Of course, you can run CNN on Mali!
Caffe has a stable OpenCL branch to which we have recently contributed support for Android. You can see some public benchmarking results on the ARM Mali-T860 GPU here: https://github.com/dividiti/ck-caffe-firefly-rk3399. This is enabled by our CK-Caffe framework: https://github.com/dividiti/ck-caffe.
OpenCL/SYCL support for TensorFlow is tracked here: https://github.com/tensorflow/tensorflow/issues/22 but we haven't been able to test it.
The ARM Compute Library should also become useful at some point: github.com/.../computelibrary
CNN on Mali is a joke (my experience with Mali T628)

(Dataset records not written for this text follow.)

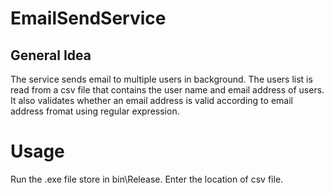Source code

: # EmailSendService
## General Idea
The service sends email to multiple users in background. The users list is read from a csv file that contains the user name and email address of users.
It also validates whether an email address is valid according to email address fromat using regular expression.
# Usage
Run the .exe file store in bin\Release.
Enter the location of csv file.
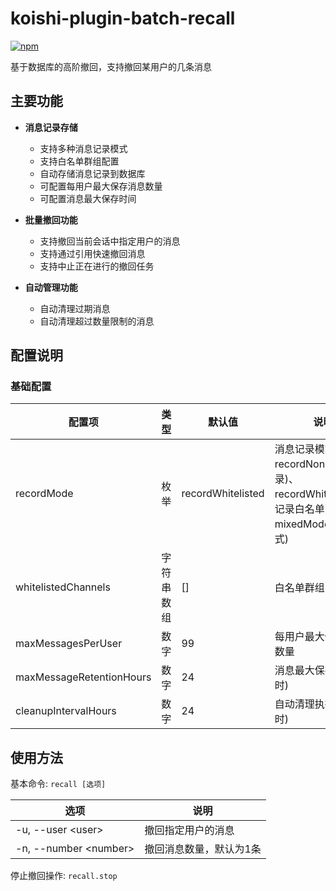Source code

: # koishi-plugin-batch-recall

[![npm](https://img.shields.io/npm/v/koishi-plugin-batch-recall?style=flat-square)](https://www.npmjs.com/package/koishi-plugin-batch-recall)

基于数据库的高阶撤回，支持撤回某用户的几条消息

## 主要功能

- **消息记录存储**
  - 支持多种消息记录模式
  - 支持白名单群组配置
  - 自动存储消息记录到数据库
  - 可配置每用户最大保存消息数量
  - 可配置消息最大保存时间

- **批量撤回功能**
  - 支持撤回当前会话中指定用户的消息
  - 支持通过引用快速撤回消息
  - 支持中止正在进行的撤回任务

- **自动管理功能**
  - 自动清理过期消息
  - 自动清理超过数量限制的消息

## 配置说明

### 基础配置

| 配置项 | 类型 | 默认值 | 说明 |
|-------|-----|-------|------|
| recordMode | 枚举 | recordWhitelisted | 消息记录模式：recordNone(不记录)、recordWhitelisted(仅记录白名单)、mixedMode(混合模式) |
| whitelistedChannels | 字符串数组 | [] | 白名单群组ID列表 |
| maxMessagesPerUser | 数字 | 99 | 每用户最大保存消息数量 |
| maxMessageRetentionHours | 数字 | 24 | 消息最大保存时间(小时) |
| cleanupIntervalHours | 数字 | 24 | 自动清理执行间隔(小时) |

## 使用方法

基本命令: `recall [选项]`

| 选项 | 说明 |
|------|------|
| -u, --user \<user\> | 撤回指定用户的消息 |
| -n, --number \<number\> | 撤回消息数量，默认为1条 |

停止撤回操作: `recall.stop`
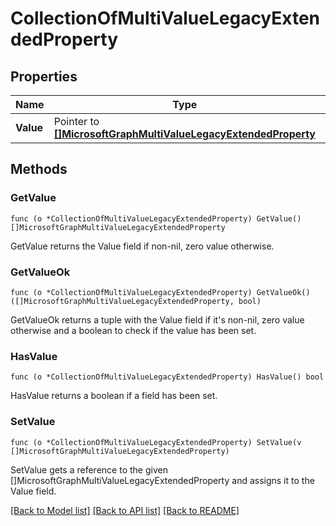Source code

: # CollectionOfMultiValueLegacyExtendedProperty

## Properties

Name | Type | Description | Notes
------------ | ------------- | ------------- | -------------
**Value** | Pointer to [**[]MicrosoftGraphMultiValueLegacyExtendedProperty**](microsoft.graph.multiValueLegacyExtendedProperty.md) |  | [optional] 

## Methods

### GetValue

`func (o *CollectionOfMultiValueLegacyExtendedProperty) GetValue() []MicrosoftGraphMultiValueLegacyExtendedProperty`

GetValue returns the Value field if non-nil, zero value otherwise.

### GetValueOk

`func (o *CollectionOfMultiValueLegacyExtendedProperty) GetValueOk() ([]MicrosoftGraphMultiValueLegacyExtendedProperty, bool)`

GetValueOk returns a tuple with the Value field if it's non-nil, zero value otherwise
and a boolean to check if the value has been set.

### HasValue

`func (o *CollectionOfMultiValueLegacyExtendedProperty) HasValue() bool`

HasValue returns a boolean if a field has been set.

### SetValue

`func (o *CollectionOfMultiValueLegacyExtendedProperty) SetValue(v []MicrosoftGraphMultiValueLegacyExtendedProperty)`

SetValue gets a reference to the given []MicrosoftGraphMultiValueLegacyExtendedProperty and assigns it to the Value field.


[[Back to Model list]](../README.md#documentation-for-models) [[Back to API list]](../README.md#documentation-for-api-endpoints) [[Back to README]](../README.md)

1) there's a tensorflow (v0.11, old) branch that uses coriander to translate CUDA-OpenCL. Works for some stuff, but waay slower than CPU tensorflow (upstream) compiled with some neon compiler flags
2) i tried theano with GPU array backend (open-cl) ... WAY (>100 times) slower than with CPU
3) there's a CaffeOnACL (ARM Compute Library) branch, which supposedly uses NEON, GPU, etc. done by ARM. Another sad joke. Same example (classifying an image from a pre-trained model) was 2 times slower with CaffeOnACL than Caffe mainline branch using CPU
4) Caffe supports OpenCL. Tried that too, caffe detects the GPU and all, but when trying to run something with GPU enabled:
F0923 22:04:38.238814 10416 syncedmem.cpp:256] Check failed: mapped_ptr == cpu_ptr_ (0 vs. 0x7d433000) Device claims it support zero copy but failed to create correct user ptr buffer
So yeah... don't bother...
Hi Marianmi,
Thanks for sharing that info. Do you know the approx dimensions of the cnn model you were using?
I just checked the Mali specs. and there is really minimal power. It may have felt overwhelmed.